| What you have to do |
Give back the records below exactly, every one, with no pictures.

| Entries provided |

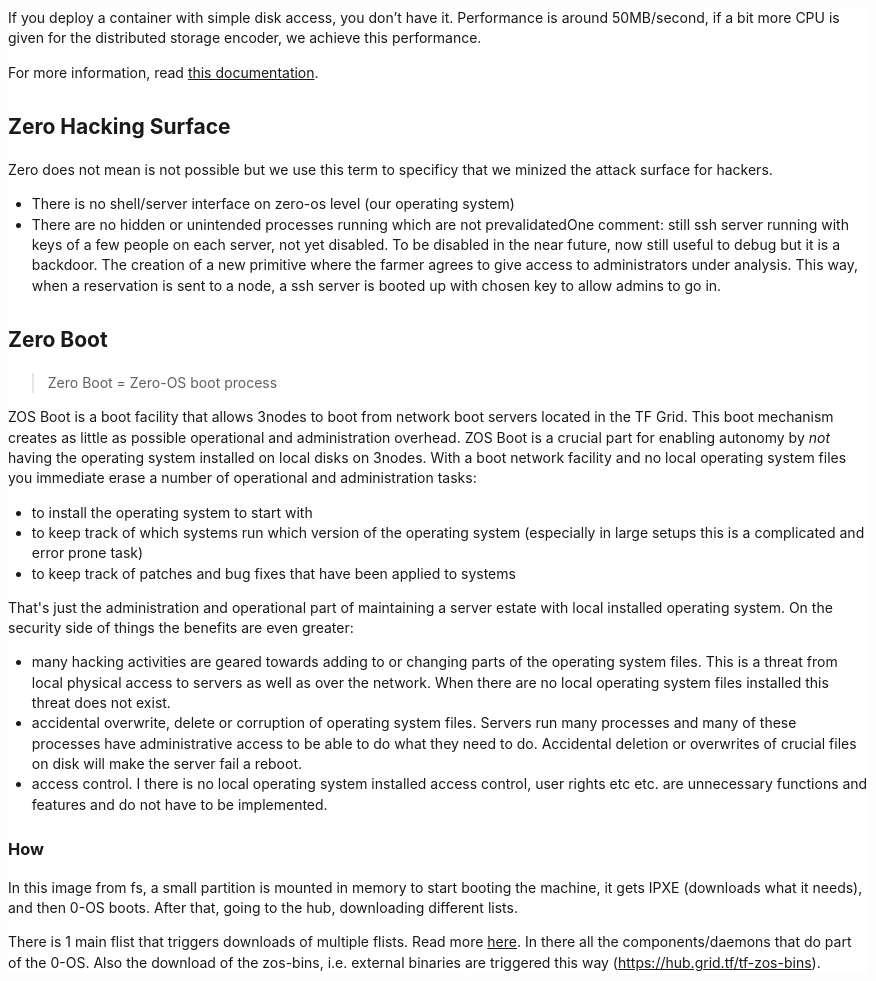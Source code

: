 
If you deploy a container with simple disk access, you don’t have it. 
Performance is around 50MB/second, if a bit more CPU is given for the distributed storage encoder, we achieve this performance. 
  
For more information, read [this documentation](../../primitives/storage/qsfs.md).

## Zero Hacking Surface

Zero does not mean is not possible but we use this term to specificy that we minized the attack surface for hackers.

- There is no shell/server interface on zero-os level (our operating system)
- There are no hidden or unintended processes running which are not prevalidatedOne comment: still ssh server running with keys of a few people on each server, not yet disabled. To be disabled in the near future, now still useful to debug but it is a backdoor. The creation of a new primitive where the farmer agrees to give access to administrators under analysis. This way, when a reservation is sent to a node, a ssh server is booted up with chosen key to allow admins to go in. 

## Zero Boot

> Zero Boot = Zero-OS boot process

ZOS Boot is a boot facility that allows 3nodes to boot from network boot servers located in the TF Grid.  This boot mechanism creates as little as possible operational and administration overhead.  ZOS Boot is a crucial part for enabling autonomy by *not* having the operating system installed on local disks on 3nodes.  With a boot network facility and no local operating system files you immediate erase a number of operational and administration tasks:

- to install the operating system to start with
- to keep track of which systems run which version of the operating system (especially in large setups this is a complicated and error prone task)
- to keep track of patches and bug fixes that have been applied to systems

That's just the administration and operational part of maintaining a server estate with local installed operating system.  On the security side of things the benefits are even greater:
- many hacking activities are geared towards adding to or changing parts of the operating system files.  This is a threat from local physical access to servers as well as over the network.  When there are no local operating system files installed this threat does not exist.
- accidental overwrite, delete or corruption of operating system files.  Servers run many processes and many of these processes have administrative access to be able to do what they need to do.  Accidental deletion or overwrites of crucial files on disk will make the server fail a reboot.
- access control.  I there is no local operating system installed access control, user rights etc etc. are unnecessary functions and features and do not have to be implemented.

### How

In this image from fs, a small partition is mounted in memory to start booting the machine, it gets IPXE (downloads what it needs), and then 0-OS boots. 
After that, going to the hub, downloading different lists. 

There is 1 main flist that triggers downloads of multiple flists. Read more [here](../../../../documentation/developers/flist/flist.md). 
In there all the components/daemons that do part of the 0-OS. 
Also the download of the zos-bins, i.e. external binaries are triggered this way (https://hub.grid.tf/tf-zos-bins). 
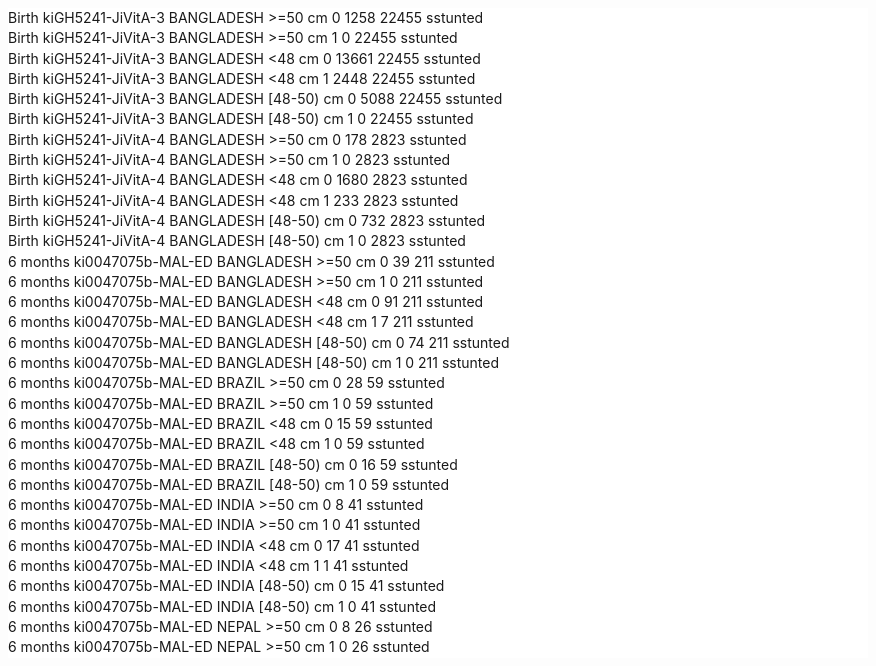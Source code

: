 Birth       kiGH5241-JiVitA-3          BANGLADESH                     >=50 cm              0     1258   22455  sstunted         
Birth       kiGH5241-JiVitA-3          BANGLADESH                     >=50 cm              1        0   22455  sstunted         
Birth       kiGH5241-JiVitA-3          BANGLADESH                     <48 cm               0    13661   22455  sstunted         
Birth       kiGH5241-JiVitA-3          BANGLADESH                     <48 cm               1     2448   22455  sstunted         
Birth       kiGH5241-JiVitA-3          BANGLADESH                     [48-50) cm           0     5088   22455  sstunted         
Birth       kiGH5241-JiVitA-3          BANGLADESH                     [48-50) cm           1        0   22455  sstunted         
Birth       kiGH5241-JiVitA-4          BANGLADESH                     >=50 cm              0      178    2823  sstunted         
Birth       kiGH5241-JiVitA-4          BANGLADESH                     >=50 cm              1        0    2823  sstunted         
Birth       kiGH5241-JiVitA-4          BANGLADESH                     <48 cm               0     1680    2823  sstunted         
Birth       kiGH5241-JiVitA-4          BANGLADESH                     <48 cm               1      233    2823  sstunted         
Birth       kiGH5241-JiVitA-4          BANGLADESH                     [48-50) cm           0      732    2823  sstunted         
Birth       kiGH5241-JiVitA-4          BANGLADESH                     [48-50) cm           1        0    2823  sstunted         
6 months    ki0047075b-MAL-ED          BANGLADESH                     >=50 cm              0       39     211  sstunted         
6 months    ki0047075b-MAL-ED          BANGLADESH                     >=50 cm              1        0     211  sstunted         
6 months    ki0047075b-MAL-ED          BANGLADESH                     <48 cm               0       91     211  sstunted         
6 months    ki0047075b-MAL-ED          BANGLADESH                     <48 cm               1        7     211  sstunted         
6 months    ki0047075b-MAL-ED          BANGLADESH                     [48-50) cm           0       74     211  sstunted         
6 months    ki0047075b-MAL-ED          BANGLADESH                     [48-50) cm           1        0     211  sstunted         
6 months    ki0047075b-MAL-ED          BRAZIL                         >=50 cm              0       28      59  sstunted         
6 months    ki0047075b-MAL-ED          BRAZIL                         >=50 cm              1        0      59  sstunted         
6 months    ki0047075b-MAL-ED          BRAZIL                         <48 cm               0       15      59  sstunted         
6 months    ki0047075b-MAL-ED          BRAZIL                         <48 cm               1        0      59  sstunted         
6 months    ki0047075b-MAL-ED          BRAZIL                         [48-50) cm           0       16      59  sstunted         
6 months    ki0047075b-MAL-ED          BRAZIL                         [48-50) cm           1        0      59  sstunted         
6 months    ki0047075b-MAL-ED          INDIA                          >=50 cm              0        8      41  sstunted         
6 months    ki0047075b-MAL-ED          INDIA                          >=50 cm              1        0      41  sstunted         
6 months    ki0047075b-MAL-ED          INDIA                          <48 cm               0       17      41  sstunted         
6 months    ki0047075b-MAL-ED          INDIA                          <48 cm               1        1      41  sstunted         
6 months    ki0047075b-MAL-ED          INDIA                          [48-50) cm           0       15      41  sstunted         
6 months    ki0047075b-MAL-ED          INDIA                          [48-50) cm           1        0      41  sstunted         
6 months    ki0047075b-MAL-ED          NEPAL                          >=50 cm              0        8      26  sstunted         
6 months    ki0047075b-MAL-ED          NEPAL                          >=50 cm              1        0      26  sstunted         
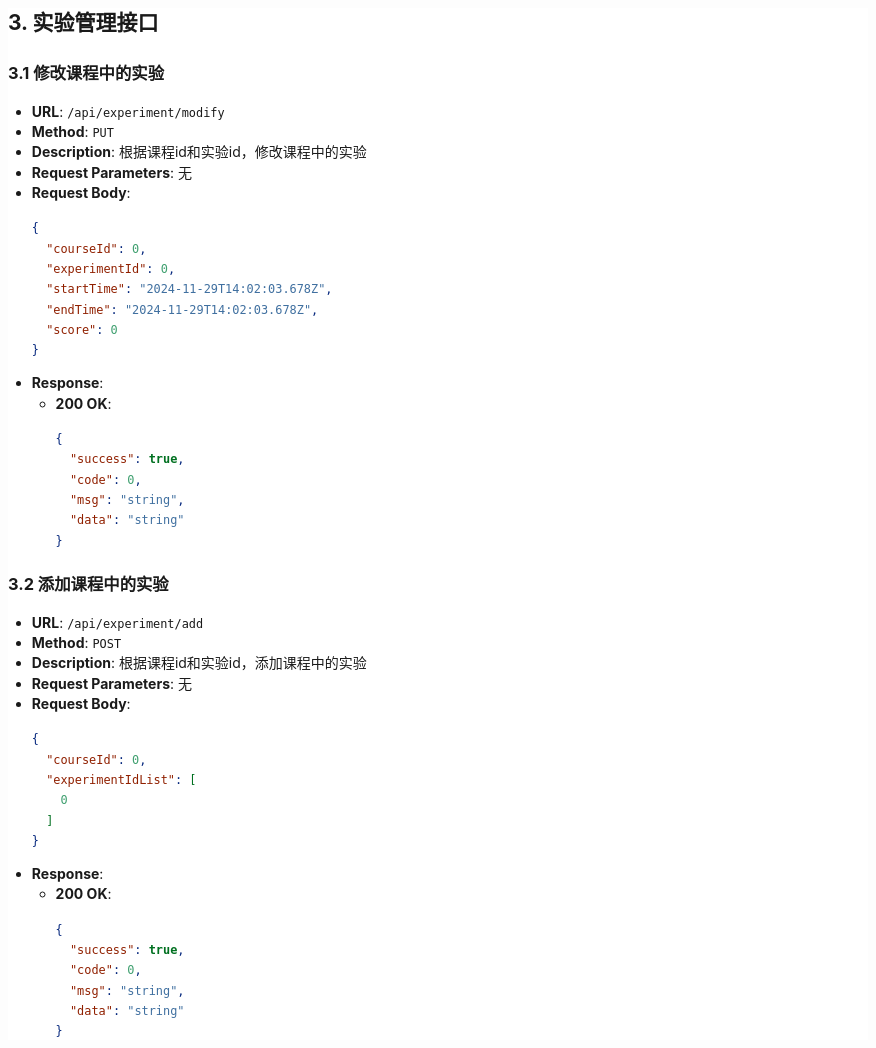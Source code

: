 


## 3. 实验管理接口

### 3.1 修改课程中的实验
- **URL**: `/api/experiment/modify`
- **Method**: `PUT`
- **Description**: 根据课程id和实验id，修改课程中的实验
- **Request Parameters**: 无
- **Request Body**:
  ```json
  {
    "courseId": 0,
    "experimentId": 0,
    "startTime": "2024-11-29T14:02:03.678Z",
    "endTime": "2024-11-29T14:02:03.678Z",
    "score": 0
  }
  ```
- **Response**:
    - **200 OK**:
      ```json
      {
        "success": true,
        "code": 0,
        "msg": "string",
        "data": "string"
      }
      ```

### 3.2 添加课程中的实验
- **URL**: `/api/experiment/add`
- **Method**: `POST`
- **Description**: 根据课程id和实验id，添加课程中的实验
- **Request Parameters**: 无
- **Request Body**:
  ```json
  {
    "courseId": 0,
    "experimentIdList": [
      0
    ]
  }
  ```
- **Response**:
    - **200 OK**:
      ```json
      {
        "success": true,
        "code": 0,
        "msg": "string",
        "data": "string"
      }
      ```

| Task response |
Source code

: 
If you deploy a container with simple disk access, you don’t have it. 
Performance is around 50MB/second, if a bit more CPU is given for the distributed storage encoder, we achieve this performance. 
  
For more information, read [this documentation](../../primitives/storage/qsfs.md).

## Zero Hacking Surface

Zero does not mean is not possible but we use this term to specificy that we minized the attack surface for hackers.

- There is no shell/server interface on zero-os level (our operating system)
- There are no hidden or unintended processes running which are not prevalidatedOne comment: still ssh server running with keys of a few people on each server, not yet disabled. To be disabled in the near future, now still useful to debug but it is a backdoor. The creation of a new primitive where the farmer agrees to give access to administrators under analysis. This way, when a reservation is sent to a node, a ssh server is booted up with chosen key to allow admins to go in. 

## Zero Boot

> Zero Boot = Zero-OS boot process

ZOS Boot is a boot facility that allows 3nodes to boot from network boot servers located in the TF Grid.  This boot mechanism creates as little as possible operational and administration overhead.  ZOS Boot is a crucial part for enabling autonomy by *not* having the operating system installed on local disks on 3nodes.  With a boot network facility and no local operating system files you immediate erase a number of operational and administration tasks:

- to install the operating system to start with
- to keep track of which systems run which version of the operating system (especially in large setups this is a complicated and error prone task)
- to keep track of patches and bug fixes that have been applied to systems

That's just the administration and operational part of maintaining a server estate with local installed operating system.  On the security side of things the benefits are even greater:
- many hacking activities are geared towards adding to or changing parts of the operating system files.  This is a threat from local physical access to servers as well as over the network.  When there are no local operating system files installed this threat does not exist.
- accidental overwrite, delete or corruption of operating system files.  Servers run many processes and many of these processes have administrative access to be able to do what they need to do.  Accidental deletion or overwrites of crucial files on disk will make the server fail a reboot.
- access control.  I there is no local operating system installed access control, user rights etc etc. are unnecessary functions and features and do not have to be implemented.

### How

In this image from fs, a small partition is mounted in memory to start booting the machine, it gets IPXE (downloads what it needs), and then 0-OS boots. 
After that, going to the hub, downloading different lists. 

There is 1 main flist that triggers downloads of multiple flists. Read more [here](../../../../documentation/developers/flist/flist.md). 
In there all the components/daemons that do part of the 0-OS. 
Also the download of the zos-bins, i.e. external binaries are triggered this way (https://hub.grid.tf/tf-zos-bins). 
Source code

: Birth       kiGH5241-JiVitA-3          BANGLADESH                     >=50 cm              0     1258   22455  sstunted         
Birth       kiGH5241-JiVitA-3          BANGLADESH                     >=50 cm              1        0   22455  sstunted         
Birth       kiGH5241-JiVitA-3          BANGLADESH                     <48 cm               0    13661   22455  sstunted         
Birth       kiGH5241-JiVitA-3          BANGLADESH                     <48 cm               1     2448   22455  sstunted         
Birth       kiGH5241-JiVitA-3          BANGLADESH                     [48-50) cm           0     5088   22455  sstunted         
Birth       kiGH5241-JiVitA-3          BANGLADESH                     [48-50) cm           1        0   22455  sstunted         
Birth       kiGH5241-JiVitA-4          BANGLADESH                     >=50 cm              0      178    2823  sstunted         
Birth       kiGH5241-JiVitA-4          BANGLADESH                     >=50 cm              1        0    2823  sstunted         
Birth       kiGH5241-JiVitA-4          BANGLADESH                     <48 cm               0     1680    2823  sstunted         
Birth       kiGH5241-JiVitA-4          BANGLADESH                     <48 cm               1      233    2823  sstunted         
Birth       kiGH5241-JiVitA-4          BANGLADESH                     [48-50) cm           0      732    2823  sstunted         
Birth       kiGH5241-JiVitA-4          BANGLADESH                     [48-50) cm           1        0    2823  sstunted         
6 months    ki0047075b-MAL-ED          BANGLADESH                     >=50 cm              0       39     211  sstunted         
6 months    ki0047075b-MAL-ED          BANGLADESH                     >=50 cm              1        0     211  sstunted         
6 months    ki0047075b-MAL-ED          BANGLADESH                     <48 cm               0       91     211  sstunted         
6 months    ki0047075b-MAL-ED          BANGLADESH                     <48 cm               1        7     211  sstunted         
6 months    ki0047075b-MAL-ED          BANGLADESH                     [48-50) cm           0       74     211  sstunted         
6 months    ki0047075b-MAL-ED          BANGLADESH                     [48-50) cm           1        0     211  sstunted         
6 months    ki0047075b-MAL-ED          BRAZIL                         >=50 cm              0       28      59  sstunted         
6 months    ki0047075b-MAL-ED          BRAZIL                         >=50 cm              1        0      59  sstunted         
6 months    ki0047075b-MAL-ED          BRAZIL                         <48 cm               0       15      59  sstunted         
6 months    ki0047075b-MAL-ED          BRAZIL                         <48 cm               1        0      59  sstunted         
6 months    ki0047075b-MAL-ED          BRAZIL                         [48-50) cm           0       16      59  sstunted         
6 months    ki0047075b-MAL-ED          BRAZIL                         [48-50) cm           1        0      59  sstunted         
6 months    ki0047075b-MAL-ED          INDIA                          >=50 cm              0        8      41  sstunted         
6 months    ki0047075b-MAL-ED          INDIA                          >=50 cm              1        0      41  sstunted         
6 months    ki0047075b-MAL-ED          INDIA                          <48 cm               0       17      41  sstunted         
6 months    ki0047075b-MAL-ED          INDIA                          <48 cm               1        1      41  sstunted         
6 months    ki0047075b-MAL-ED          INDIA                          [48-50) cm           0       15      41  sstunted         
6 months    ki0047075b-MAL-ED          INDIA                          [48-50) cm           1        0      41  sstunted         
6 months    ki0047075b-MAL-ED          NEPAL                          >=50 cm              0        8      26  sstunted         
6 months    ki0047075b-MAL-ED          NEPAL                          >=50 cm              1        0      26  sstunted         
Source code

: 


## 3. 实验管理接口

### 3.1 修改课程中的实验
- **URL**: `/api/experiment/modify`
- **Method**: `PUT`
- **Description**: 根据课程id和实验id，修改课程中的实验
- **Request Parameters**: 无
- **Request Body**:
  ```json
  {
    "courseId": 0,
    "experimentId": 0,
    "startTime": "2024-11-29T14:02:03.678Z",
    "endTime": "2024-11-29T14:02:03.678Z",
    "score": 0
  }
  ```
- **Response**:
    - **200 OK**:
      ```json
      {
        "success": true,
        "code": 0,
        "msg": "string",
        "data": "string"
      }
      ```

### 3.2 添加课程中的实验
- **URL**: `/api/experiment/add`
- **Method**: `POST`
- **Description**: 根据课程id和实验id，添加课程中的实验
- **Request Parameters**: 无
- **Request Body**:
  ```json
  {
    "courseId": 0,
    "experimentIdList": [
      0
    ]
  }
  ```
- **Response**:
    - **200 OK**:
      ```json
      {
        "success": true,
        "code": 0,
        "msg": "string",
        "data": "string"
      }
      ```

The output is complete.